Information shown:
|---|

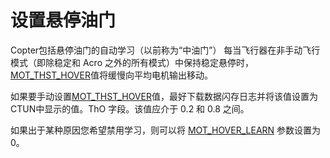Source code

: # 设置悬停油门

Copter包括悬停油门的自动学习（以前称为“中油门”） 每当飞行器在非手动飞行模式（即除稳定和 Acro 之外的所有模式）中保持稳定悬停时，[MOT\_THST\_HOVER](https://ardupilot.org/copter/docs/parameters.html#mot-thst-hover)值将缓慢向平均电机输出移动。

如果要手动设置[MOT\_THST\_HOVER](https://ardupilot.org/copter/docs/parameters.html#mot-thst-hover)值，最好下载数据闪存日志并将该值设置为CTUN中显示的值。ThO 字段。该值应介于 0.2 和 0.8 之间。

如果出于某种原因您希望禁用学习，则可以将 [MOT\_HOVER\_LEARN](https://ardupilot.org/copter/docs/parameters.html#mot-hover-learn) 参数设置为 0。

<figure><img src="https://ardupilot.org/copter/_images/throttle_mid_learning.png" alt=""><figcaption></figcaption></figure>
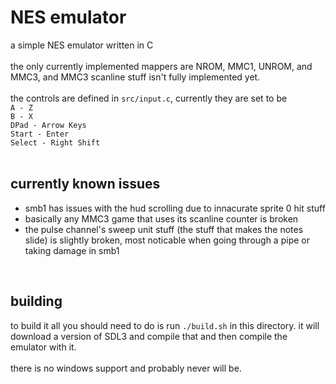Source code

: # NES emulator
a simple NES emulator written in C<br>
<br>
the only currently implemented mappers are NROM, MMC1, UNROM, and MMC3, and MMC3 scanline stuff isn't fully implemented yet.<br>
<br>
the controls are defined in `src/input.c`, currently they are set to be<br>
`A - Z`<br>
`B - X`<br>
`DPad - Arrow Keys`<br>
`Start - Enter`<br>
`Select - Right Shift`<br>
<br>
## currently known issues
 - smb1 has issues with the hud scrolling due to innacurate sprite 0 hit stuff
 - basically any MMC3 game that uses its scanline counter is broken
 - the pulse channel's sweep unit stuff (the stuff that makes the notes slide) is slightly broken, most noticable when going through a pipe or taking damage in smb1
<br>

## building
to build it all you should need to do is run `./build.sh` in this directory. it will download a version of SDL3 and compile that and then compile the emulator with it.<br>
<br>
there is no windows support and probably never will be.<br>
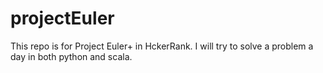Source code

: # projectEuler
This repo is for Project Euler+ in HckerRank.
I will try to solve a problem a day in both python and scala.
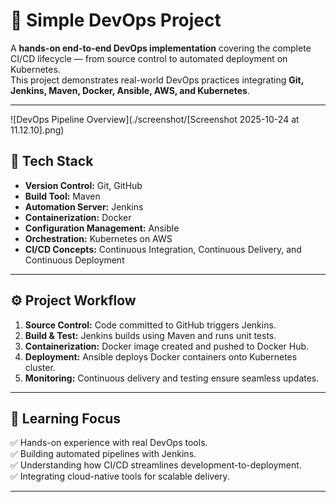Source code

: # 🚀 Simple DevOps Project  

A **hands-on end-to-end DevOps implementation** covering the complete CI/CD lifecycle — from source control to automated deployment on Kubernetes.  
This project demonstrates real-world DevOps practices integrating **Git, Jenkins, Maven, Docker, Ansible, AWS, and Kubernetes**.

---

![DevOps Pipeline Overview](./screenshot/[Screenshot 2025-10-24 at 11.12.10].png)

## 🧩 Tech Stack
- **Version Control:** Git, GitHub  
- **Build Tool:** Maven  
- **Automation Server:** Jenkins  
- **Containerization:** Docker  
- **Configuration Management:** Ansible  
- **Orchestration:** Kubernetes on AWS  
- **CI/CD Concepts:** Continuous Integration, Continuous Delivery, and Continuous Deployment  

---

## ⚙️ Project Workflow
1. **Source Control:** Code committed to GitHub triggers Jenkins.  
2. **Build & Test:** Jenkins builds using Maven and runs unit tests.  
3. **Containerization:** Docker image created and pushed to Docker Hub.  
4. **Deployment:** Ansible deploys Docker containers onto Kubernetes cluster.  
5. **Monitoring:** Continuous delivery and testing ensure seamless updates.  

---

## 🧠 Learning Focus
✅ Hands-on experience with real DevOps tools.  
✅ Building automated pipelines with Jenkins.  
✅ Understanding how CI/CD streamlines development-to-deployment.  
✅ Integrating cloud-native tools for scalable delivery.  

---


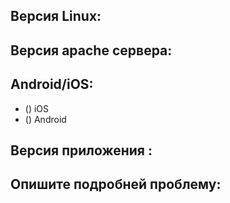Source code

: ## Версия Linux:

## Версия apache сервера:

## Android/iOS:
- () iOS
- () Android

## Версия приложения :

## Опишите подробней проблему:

|---|

What you have to do: Only lines holding the word "unit" are wanted; list them all from the material.

Solved problem:
 - the pulse channel's sweep unit stuff (the stuff that makes the notes slide) is slightly broken, most noticable when going through a pipe or taking damage in smb1
2. **Build & Test:** Jenkins builds using Maven and runs unit tests.  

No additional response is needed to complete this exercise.